ICT solutions for SDGs: Women entrepreneurs and innovators

22 Mar 2018 16:30h - 18:15h

Event report

[Read more session reports from the WSIS Forum 2018]

The moderator, Ms Cíntia Pino, head of marketing and external relations, Horyou, spoke briefly about her organisation, which is a social network for social good where everyone can share content and ensure that their personal data is kept private as opposed to traditional media. On how information and communications technology (ICT) can promote gender equality and possible solutions, she mentioned that ICTs can make a good contribution to diversity. Pino shared some statistics from Uber, which showed that women make 10% less profit than men. She attributed this to many factors like not using certain routes because of safety or taking time off to care for families.

Ms Gitanjali Sah, policy analysis, WSIS and the International Telecommunication Union (ITU), stated that gender mainstreaming and equality is an important WSIS process, which is now being integrated across all 11 action lines. She highlighted two ITU initiatives: EQUALS, the global partnership for gender equality in the digital age, and SheTrades, an online platform that connects women entrepreneurs to buyers and sellers. She challenged panellists and participants to come up with a challenge on gender and ICTs for the 2019 WSIS forum.

Dr Patricia Sigam, CEO, digitalMedLab, stated that she was inspired to join the technical field because many technical people she met always offered solutions, hence she was convinced that technology could solve problems that confront people every day. Growing up in an African family of seven children with only one boy, she mentioned that gender inequality only became a reality at university when she discovered that there were fewer women in her class. The technical field was even worse. She encouraged women to use the advantage of being women to create change.

Ms Taissa Thierry Chaves, founder of Women in Digital, highlighted the need for diversity as studies show that diverse teams perform better. She noted, however, that about 6% of conference speakers are women, a challenge that needs to be addressed. Thierry Chaves believes that role models (both female and male) are important, especially for students in schools because young people can have someone to look up to and be guided by in their career choices, something lacking in her school days.

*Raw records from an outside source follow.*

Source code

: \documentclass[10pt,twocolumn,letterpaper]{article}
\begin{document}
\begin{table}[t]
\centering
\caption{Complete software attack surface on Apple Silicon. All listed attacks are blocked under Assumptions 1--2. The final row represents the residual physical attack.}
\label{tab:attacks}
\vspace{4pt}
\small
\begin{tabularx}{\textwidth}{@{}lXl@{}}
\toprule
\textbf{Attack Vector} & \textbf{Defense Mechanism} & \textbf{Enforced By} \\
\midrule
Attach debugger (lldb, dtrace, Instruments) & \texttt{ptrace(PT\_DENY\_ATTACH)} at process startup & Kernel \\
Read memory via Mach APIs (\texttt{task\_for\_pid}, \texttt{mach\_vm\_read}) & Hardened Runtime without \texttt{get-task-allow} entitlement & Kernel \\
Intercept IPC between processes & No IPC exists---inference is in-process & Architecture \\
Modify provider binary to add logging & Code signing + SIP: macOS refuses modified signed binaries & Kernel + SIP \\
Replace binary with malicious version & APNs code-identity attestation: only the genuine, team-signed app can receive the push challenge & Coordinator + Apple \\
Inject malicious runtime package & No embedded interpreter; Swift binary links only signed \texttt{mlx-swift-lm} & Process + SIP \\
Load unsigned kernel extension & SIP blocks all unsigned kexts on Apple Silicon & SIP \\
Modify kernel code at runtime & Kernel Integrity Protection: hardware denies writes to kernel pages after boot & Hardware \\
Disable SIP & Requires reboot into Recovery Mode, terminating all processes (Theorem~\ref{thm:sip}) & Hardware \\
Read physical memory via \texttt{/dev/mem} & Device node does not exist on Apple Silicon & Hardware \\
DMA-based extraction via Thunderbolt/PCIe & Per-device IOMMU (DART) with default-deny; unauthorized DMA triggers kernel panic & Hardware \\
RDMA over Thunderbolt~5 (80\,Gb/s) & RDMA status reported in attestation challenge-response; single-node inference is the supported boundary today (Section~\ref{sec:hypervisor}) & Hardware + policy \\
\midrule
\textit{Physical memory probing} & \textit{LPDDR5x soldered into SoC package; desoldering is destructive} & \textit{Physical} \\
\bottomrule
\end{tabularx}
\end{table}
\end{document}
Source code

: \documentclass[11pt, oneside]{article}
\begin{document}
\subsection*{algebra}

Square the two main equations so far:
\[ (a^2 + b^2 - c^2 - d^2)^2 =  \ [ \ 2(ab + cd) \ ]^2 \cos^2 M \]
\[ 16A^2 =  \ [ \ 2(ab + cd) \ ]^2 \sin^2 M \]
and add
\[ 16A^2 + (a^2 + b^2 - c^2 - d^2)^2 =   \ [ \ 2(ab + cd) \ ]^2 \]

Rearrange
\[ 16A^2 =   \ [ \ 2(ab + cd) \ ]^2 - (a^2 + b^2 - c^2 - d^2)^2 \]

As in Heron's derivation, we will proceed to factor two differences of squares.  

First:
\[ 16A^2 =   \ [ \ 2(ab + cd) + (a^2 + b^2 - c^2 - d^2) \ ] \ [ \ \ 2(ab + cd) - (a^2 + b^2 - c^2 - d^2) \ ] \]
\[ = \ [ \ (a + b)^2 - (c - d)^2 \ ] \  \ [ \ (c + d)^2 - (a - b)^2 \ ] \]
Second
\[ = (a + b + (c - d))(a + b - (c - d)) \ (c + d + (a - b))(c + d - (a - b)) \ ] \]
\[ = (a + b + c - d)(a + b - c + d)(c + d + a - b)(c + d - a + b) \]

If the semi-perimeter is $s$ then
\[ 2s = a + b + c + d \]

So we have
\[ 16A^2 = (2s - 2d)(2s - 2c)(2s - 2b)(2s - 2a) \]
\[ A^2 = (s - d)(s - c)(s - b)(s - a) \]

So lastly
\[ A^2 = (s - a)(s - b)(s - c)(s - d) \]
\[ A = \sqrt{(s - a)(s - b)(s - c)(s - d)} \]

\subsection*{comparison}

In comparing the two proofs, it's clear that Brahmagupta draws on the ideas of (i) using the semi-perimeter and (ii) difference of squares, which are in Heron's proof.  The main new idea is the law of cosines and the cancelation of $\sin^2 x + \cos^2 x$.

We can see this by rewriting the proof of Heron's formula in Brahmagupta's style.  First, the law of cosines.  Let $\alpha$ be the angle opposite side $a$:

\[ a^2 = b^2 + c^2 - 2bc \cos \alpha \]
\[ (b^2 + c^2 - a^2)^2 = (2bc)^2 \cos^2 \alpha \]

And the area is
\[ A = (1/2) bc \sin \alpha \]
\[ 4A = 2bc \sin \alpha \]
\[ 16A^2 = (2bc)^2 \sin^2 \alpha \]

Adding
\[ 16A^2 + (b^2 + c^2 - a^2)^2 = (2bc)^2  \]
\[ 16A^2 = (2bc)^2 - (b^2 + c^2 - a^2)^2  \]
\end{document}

Ms Sonja Betschart, cofounder of WeRobotics, whose organisation addresses the issue of robotics technology by trading local capacity and solutions for social good, acknowledged that technology is a great tool, citing examples of solutions for leadership monitoring and managing diversity. Betschart agreed with Thierry Chaves that diversity is an advantage as it brings people with different profiles together, who can then complement each other and deliver even better. She noted that emotion and intuition are missing in the technology sector.

Ms Marie Debombourg, COO of WeCan.Fund, encouraged women to stand out and take advantage of situations that take them to higher levels. ‘If you like your work, your passion gives you the ability to make technologies efficient,’ she said, while adding that passion is a useful tool.

Speaking remotely, Ms Trisha Shetty, founder of SheSays, was inspired to found her organisation because there was no information available online about sexual harassment or how to get help. She encouraged women to speak up unapologetically and demand accountability and equal representation, while celebrating the voices of women who are speaking up. She shared statistics from India, which show 22.8% women representation in national parliament.

Also speaking remotely, Ms Anita Klasanova, founder of Food by Anita and Roo Brands, emphasised the need for women to speak up and ask when they have to. She noted that many times women have to prove themselves, something that men do not have to do. She encouraged women and men to work together as men may sometimes not have had experiences of working with women. She also called for change in solutions noting, ‘When you do the same thing, you get the same result.’

Responding to a question from a participant about failures, Betschart admitted that she had failed many times, but the failures had helped her choose the right people. Sigam agreed and added that learning through failure is not a women’s issue but an entrepreneurship and human issue.